指先からとめどなく血が流れていって、まっしろな雪の上に緋色の斑紋を描いてゆく。


血痕から指先をさかのぼり、てのひらのくぼみをさかのぼり、やはりそれから手首と肘の裏をさかのぼって、傷口の源はちぎれかけた僕の左腕だ。


ざっくり鉈でも入れたかの様に、脇から骨まで到達していて、もはや使い物にならないであろうそれの代わりに、ひとつ吐息を吐き出した。


けふっ、と割れたヘルメットの内側に血の塊をこぼした。


よろよろと墜落した飛行機から這い出すと、そこにはもがれた肉翼の断片が散乱していて、さっそくそれに群がり始めた膿鴉たちがぎゃあと一声。アルビノの鳥たちは一斉についばみはじめた。


膿燕は群青。


僕の愛機は群青色。


行き過ぎた遺伝子工学により生み出された合成蛋白質形成戦闘機は、ルリヒタキのような美しい外皮を破られ、煙にくすぶられ、



さよなら、さようなら



一億六千時間におよぶ長いフライトを今日。ここで。ついに終えようとしている。おめでとう、さようなら。

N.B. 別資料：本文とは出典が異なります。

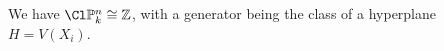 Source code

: We have $\Cl \mathbb{P}_k^n \cong \mathbb{Z}$, with a generator being the class of a hyperplane
$H = V(X_i)$.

マスクのろ過機能がとっくに失われ、もう一度けふ、と僕は咽せ。


むせび。噎せて。


累々と流れる黒い命。


オイル。真っ赤。


痰と涙も混じり合い、この腐った土地でいつか花を咲かす。


歪んだ華を咲かす。


歪んだ茎の骨。


繊細な神経網の蓮の花。


胆石の刺。ぎざぎざの。


ぬめり、とした


か弱い種子。


僕はそれを握り。絶望的24連想。


マグウェルに叩き込む。


バララン、バララン。


プラジュニャー・パラミット弾が。


小気味よく。


バララン。


世界を、呪った。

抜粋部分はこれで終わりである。